**WHAT YOU HAVE TO DO:** Pictures appear among the records. Write out all else exactly as it stands.

[Stored data entries]
########
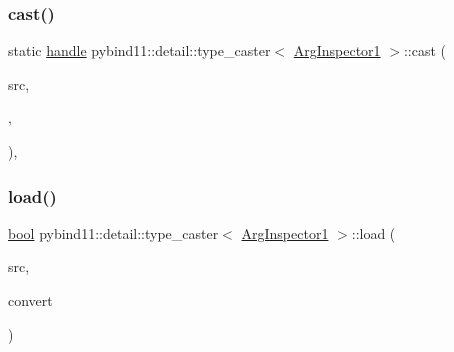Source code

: \subsubsection{\texorpdfstring{cast()}{cast()}}
{\footnotesize\ttfamily static \mbox{\hyperlink{classhandle}{handle}} pybind11\+::detail\+::type\+\_\+caster$<$ \mbox{\hyperlink{class_arg_inspector1}{Arg\+Inspector1}} $>$\+::cast (\begin{DoxyParamCaption}\item[{const \mbox{\hyperlink{class_arg_inspector1}{Arg\+Inspector1}} \&}]{src,  }\item[{\mbox{\hyperlink{detail_2common_8h_adde72ab1fb0dd4b48a5232c349a53841}{return\+\_\+value\+\_\+policy}}}]{,  }\item[{\mbox{\hyperlink{classhandle}{handle}}}]{ }\end{DoxyParamCaption})\hspace{0.3cm}{\ttfamily [inline]}, {\ttfamily [static]}}

\mbox{\label{structpybind11_1_1detail_1_1type__caster_3_01_arg_inspector1_01_4_a2703a99a5253784be42822bd4d4fd9d6}} 
\subsubsection{\texorpdfstring{load()}{load()}}
{\footnotesize\ttfamily \mbox{\hyperlink{asdl_8h_af6a258d8f3ee5206d682d799316314b1}{bool}} pybind11\+::detail\+::type\+\_\+caster$<$ \mbox{\hyperlink{class_arg_inspector1}{Arg\+Inspector1}} $>$\+::load (\begin{DoxyParamCaption}\item[{\mbox{\hyperlink{classhandle}{handle}}}]{src,  }\item[{\mbox{\hyperlink{asdl_8h_af6a258d8f3ee5206d682d799316314b1}{bool}}}]{convert }\end{DoxyParamCaption})\hspace{0.3cm}{\ttfamily [inline]}}

\mbox{\label{structpybind11_1_1detail_1_1type__caster_3_01_arg_inspector1_01_4_ab87e460f3cd3440a73ec682f68b0853c}} 
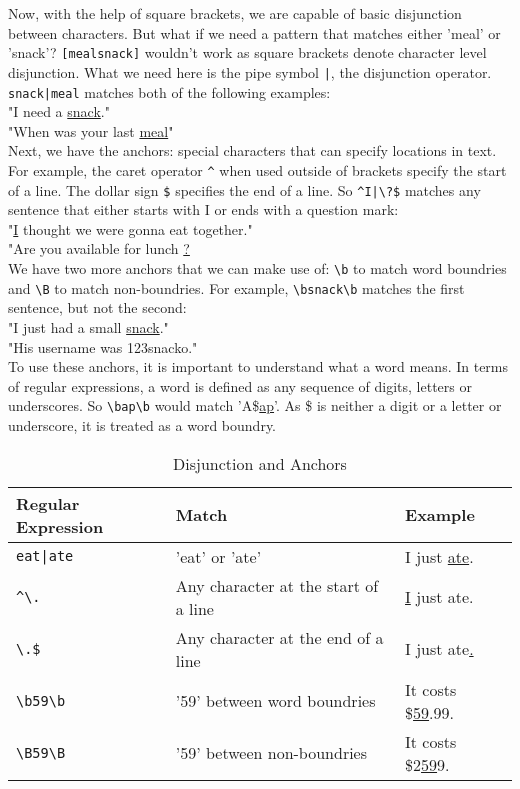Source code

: Now, with the help of square brackets, we are capable of basic disjunction between characters. 
But what if we need a pattern that matches either 'meal' or 'snack'?
\texttt{[mealsnack]} wouldn't work as square brackets denote character level disjunction. 
What we need here is the pipe symbol \texttt{|}, the disjunction operator.
\texttt{snack|meal} matches both of the following examples:\\
"I need a \underline{snack}."\\
"When was your last \underline{meal}"\\
Next, we have the anchors: special characters that can specify locations in text.
For example, the caret operator \texttt{\^{}} when used outside of brackets specify the start of a line.
The dollar sign \texttt{\$} specifies the end of a line.
So \texttt{\^{}I|\textbackslash?\$} matches any sentence that either starts with I or ends with a question mark:\\
"\underline{I} thought we were gonna eat together."\\
"Are you available for lunch \underline{?}\\
We have two more anchors that we can make use of:
\texttt{\textbackslash b} to match word boundries and \texttt{\textbackslash B} to match non-boundries.
For example, \texttt{\textbackslash bsnack\textbackslash b} matches the first sentence, but not the second:\\
"I just had a small \underline{snack}."\\
"His username was 123snacko."\\
To use these anchors, it is important to understand what a word means.
In terms of regular expressions, a word is defined as any sequence of digits, letters or underscores.
So \texttt{\textbackslash bap\textbackslash b} would match 'A\$\underline{ap}'.
As \$ is neither a digit or a letter or underscore, it is treated as a word boundry.

\begin{table}[htbp]
  \caption[Regular Expression Disjunction and Anchors]{Disjunction and Anchors}\label{tab:re_da}		
  \centering
  \begin{tabular}{l l l}
    Regular Expression&Match&Example\\ \toprule
    \texttt{eat|ate}&'eat' or 'ate'&I just \underline{ate}.\\ \hline
    \texttt{\^{}\textbackslash .}&Any character at the start of a line&\underline{I} just ate.\\ \hline
    \texttt{\textbackslash .\$}&Any character at the end of a line&I just ate\underline{.}\\ \hline
    \texttt{\textbackslash b59\textbackslash b}&'59' between word boundries&It costs \$\underline{59}.99.\\ \hline
    \texttt{\textbackslash B59\textbackslash B}&'59' between non-boundries&It costs \$2\underline{59}9.\\ \hline
  \end{tabular}
\end{table}

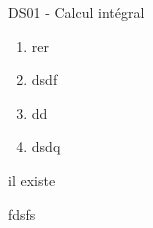 \documentclass[a4paper,12pt,openany]{book}
\begin{document}
\begin{center}\begin{huge}
DS01 - Calcul intégral
\end{huge}\end{center}

\exo 

\begin{enumerate}
	\item rer
	\item dsdf

	\item dd
	\item dsdq
\end{enumerate}
il existe 
\newpage

fdsfs
\end{document}
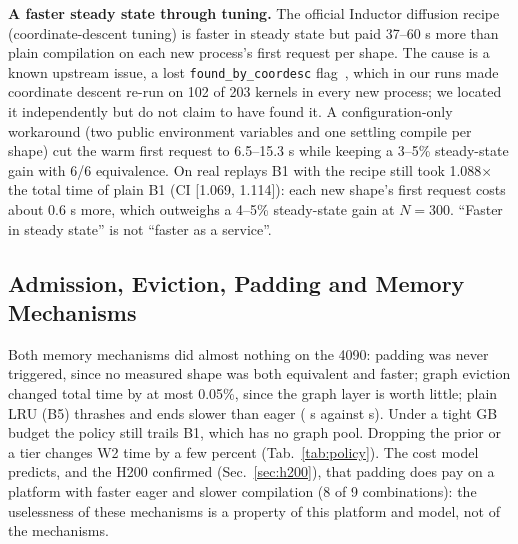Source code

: \documentclass[conference]{IEEEtran}
\newcommand{\tn}[1]{#1}%
\begin{document}
\textbf{A faster steady state through tuning.} The official Inductor diffusion recipe (coordinate-descent tuning) is faster in steady state but paid \tn{37--60 s} more than plain compilation on each new process's first request per shape. The cause is a known upstream issue, a lost \texttt{found\_by\_coordesc} flag~\cite{pt_issue,pt_pr}, which in our runs made coordinate descent re-run on \tn{102} of \tn{203} kernels in every new process; we located it independently but do not claim to have found it. A configuration-only workaround (two public environment variables and one settling compile per shape) cut the warm first request to \tn{6.5--15.3 s} while keeping a \tn{3--5\%} steady-state gain with 6/6 equivalence. On real replays B1 with the recipe still took \tn{1.088}$\times$ the total time of plain B1 (CI [\tn{1.069}, \tn{1.114}]): each new shape's first request costs about \tn{0.6 s} more, which outweighs a \tn{4--5\%} steady-state gain at $N{=}300$. ``Faster in steady state'' is not ``faster as a service''.


\subsection{Admission, Eviction, Padding and Memory Mechanisms}
Both memory mechanisms did almost nothing on the 4090: padding was never triggered, since no measured shape was both equivalent and faster; graph eviction changed total time by at most \tn{0.05\%}, since the graph layer is worth little; plain LRU (B5) thrashes and ends slower than eager (\NTabAblLruWtwoSec{} s against \NTabAblBZeroWtwoSec{} s). Under a tight \NTabTightBudgetGB{} GB budget the policy still trails B1, which has no graph pool. Dropping the prior or a tier changes W2 time by a few percent (Tab.~\ref{tab:policy}). The cost model predicts, and the H200 confirmed (Sec.~\ref{sec:h200}), that padding does pay on a platform with faster eager and slower compilation (\tn{8 of 9} combinations): the uselessness of these mechanisms is a property of this platform and model, not of the mechanisms.
\end{document}
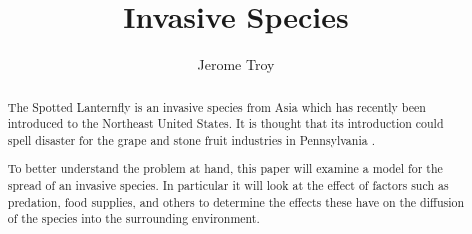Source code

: \documentclass[12pt]{article}
\title{Invasive Species}
\author{Jerome Troy}
\begin{document}
\maketitle 

\begin{abstract}
    
    The Spotted Lanternfly is an invasive species from Asia which has recently been introduced to the Northeast United States.  It is thought that its introduction could spell disaster for the grape and stone fruit industries in Pennsylvania \cite{news-flies}.  
    
    To better understand the problem at hand, this paper will examine a model for the spread of an invasive species.  In particular it will look at the effect of factors such as predation, food supplies, and others to determine the effects these have on the diffusion of the species into the surrounding environment.

\end{abstract}





\end{document}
########
**RESULT:**
Source code

: \subsubsection{\texorpdfstring{cast()}{cast()}}
{\footnotesize\ttfamily static \mbox{\hyperlink{classhandle}{handle}} pybind11\+::detail\+::type\+\_\+caster$<$ \mbox{\hyperlink{class_arg_inspector1}{Arg\+Inspector1}} $>$\+::cast (\begin{DoxyParamCaption}\item[{const \mbox{\hyperlink{class_arg_inspector1}{Arg\+Inspector1}} \&}]{src,  }\item[{\mbox{\hyperlink{detail_2common_8h_adde72ab1fb0dd4b48a5232c349a53841}{return\+\_\+value\+\_\+policy}}}]{,  }\item[{\mbox{\hyperlink{classhandle}{handle}}}]{ }\end{DoxyParamCaption})\hspace{0.3cm}{\ttfamily [inline]}, {\ttfamily [static]}}

\mbox{\label{structpybind11_1_1detail_1_1type__caster_3_01_arg_inspector1_01_4_a2703a99a5253784be42822bd4d4fd9d6}} 
\subsubsection{\texorpdfstring{load()}{load()}}
{\footnotesize\ttfamily \mbox{\hyperlink{asdl_8h_af6a258d8f3ee5206d682d799316314b1}{bool}} pybind11\+::detail\+::type\+\_\+caster$<$ \mbox{\hyperlink{class_arg_inspector1}{Arg\+Inspector1}} $>$\+::load (\begin{DoxyParamCaption}\item[{\mbox{\hyperlink{classhandle}{handle}}}]{src,  }\item[{\mbox{\hyperlink{asdl_8h_af6a258d8f3ee5206d682d799316314b1}{bool}}}]{convert }\end{DoxyParamCaption})\hspace{0.3cm}{\ttfamily [inline]}}

\mbox{\label{structpybind11_1_1detail_1_1type__caster_3_01_arg_inspector1_01_4_ab87e460f3cd3440a73ec682f68b0853c}} 
Source code

: Now, with the help of square brackets, we are capable of basic disjunction between characters. 
But what if we need a pattern that matches either 'meal' or 'snack'?
\texttt{[mealsnack]} wouldn't work as square brackets denote character level disjunction. 
What we need here is the pipe symbol \texttt{|}, the disjunction operator.
\texttt{snack|meal} matches both of the following examples:\\
"I need a \underline{snack}."\\
"When was your last \underline{meal}"\\
Next, we have the anchors: special characters that can specify locations in text.
For example, the caret operator \texttt{\^{}} when used outside of brackets specify the start of a line.
The dollar sign \texttt{\$} specifies the end of a line.
So \texttt{\^{}I|\textbackslash?\$} matches any sentence that either starts with I or ends with a question mark:\\
"\underline{I} thought we were gonna eat together."\\
"Are you available for lunch \underline{?}\\
We have two more anchors that we can make use of:
\texttt{\textbackslash b} to match word boundries and \texttt{\textbackslash B} to match non-boundries.
For example, \texttt{\textbackslash bsnack\textbackslash b} matches the first sentence, but not the second:\\
"I just had a small \underline{snack}."\\
"His username was 123snacko."\\
To use these anchors, it is important to understand what a word means.
In terms of regular expressions, a word is defined as any sequence of digits, letters or underscores.
So \texttt{\textbackslash bap\textbackslash b} would match 'A\$\underline{ap}'.
As \$ is neither a digit or a letter or underscore, it is treated as a word boundry.

\begin{table}[htbp]
  \caption[Regular Expression Disjunction and Anchors]{Disjunction and Anchors}\label{tab:re_da}		
  \centering
  \begin{tabular}{l l l}
    Regular Expression&Match&Example\\ \toprule
    \texttt{eat|ate}&'eat' or 'ate'&I just \underline{ate}.\\ \hline
    \texttt{\^{}\textbackslash .}&Any character at the start of a line&\underline{I} just ate.\\ \hline
    \texttt{\textbackslash .\$}&Any character at the end of a line&I just ate\underline{.}\\ \hline
    \texttt{\textbackslash b59\textbackslash b}&'59' between word boundries&It costs \$\underline{59}.99.\\ \hline
    \texttt{\textbackslash B59\textbackslash B}&'59' between non-boundries&It costs \$2\underline{59}9.\\ \hline
  \end{tabular}
\end{table}

 \documentclass[a4paper,12pt,openany]{book}
\begin{document}
\begin{center}\begin{huge}
DS01 - Calcul intégral
\end{huge}\end{center}

\exo 

\begin{enumerate}
	\item rer
	\item dsdf

	\item dd
	\item dsdq
\end{enumerate}
il existe 
\newpage

fdsfs
\end{document}
Source code

: \documentclass[conference]{IEEEtran}
\newcommand{\tn}[1]{#1}%
\begin{document}
\textbf{A faster steady state through tuning.} The official Inductor diffusion recipe (coordinate-descent tuning) is faster in steady state but paid \tn{37--60 s} more than plain compilation on each new process's first request per shape. The cause is a known upstream issue, a lost \texttt{found\_by\_coordesc} flag~\cite{pt_issue,pt_pr}, which in our runs made coordinate descent re-run on \tn{102} of \tn{203} kernels in every new process; we located it independently but do not claim to have found it. A configuration-only workaround (two public environment variables and one settling compile per shape) cut the warm first request to \tn{6.5--15.3 s} while keeping a \tn{3--5\%} steady-state gain with 6/6 equivalence. On real replays B1 with the recipe still took \tn{1.088}$\times$ the total time of plain B1 (CI [\tn{1.069}, \tn{1.114}]): each new shape's first request costs about \tn{0.6 s} more, which outweighs a \tn{4--5\%} steady-state gain at $N{=}300$. ``Faster in steady state'' is not ``faster as a service''.


\subsection{Admission, Eviction, Padding and Memory Mechanisms}
Both memory mechanisms did almost nothing on the 4090: padding was never triggered, since no measured shape was both equivalent and faster; graph eviction changed total time by at most \tn{0.05\%}, since the graph layer is worth little; plain LRU (B5) thrashes and ends slower than eager (\NTabAblLruWtwoSec{} s against \NTabAblBZeroWtwoSec{} s). Under a tight \NTabTightBudgetGB{} GB budget the policy still trails B1, which has no graph pool. Dropping the prior or a tier changes W2 time by a few percent (Tab.~\ref{tab:policy}). The cost model predicts, and the H200 confirmed (Sec.~\ref{sec:h200}), that padding does pay on a platform with faster eager and slower compilation (\tn{8 of 9} combinations): the uselessness of these mechanisms is a property of this platform and model, not of the mechanisms.
\end{document}
Source code

: \documentclass[12pt]{article}
\title{Invasive Species}
\author{Jerome Troy}
\begin{document}
\maketitle 

\begin{abstract}
    
    The Spotted Lanternfly is an invasive species from Asia which has recently been introduced to the Northeast United States.  It is thought that its introduction could spell disaster for the grape and stone fruit industries in Pennsylvania \cite{news-flies}.  
    
    To better understand the problem at hand, this paper will examine a model for the spread of an invasive species.  In particular it will look at the effect of factors such as predation, food supplies, and others to determine the effects these have on the diffusion of the species into the surrounding environment.

\end{abstract}





\end{document}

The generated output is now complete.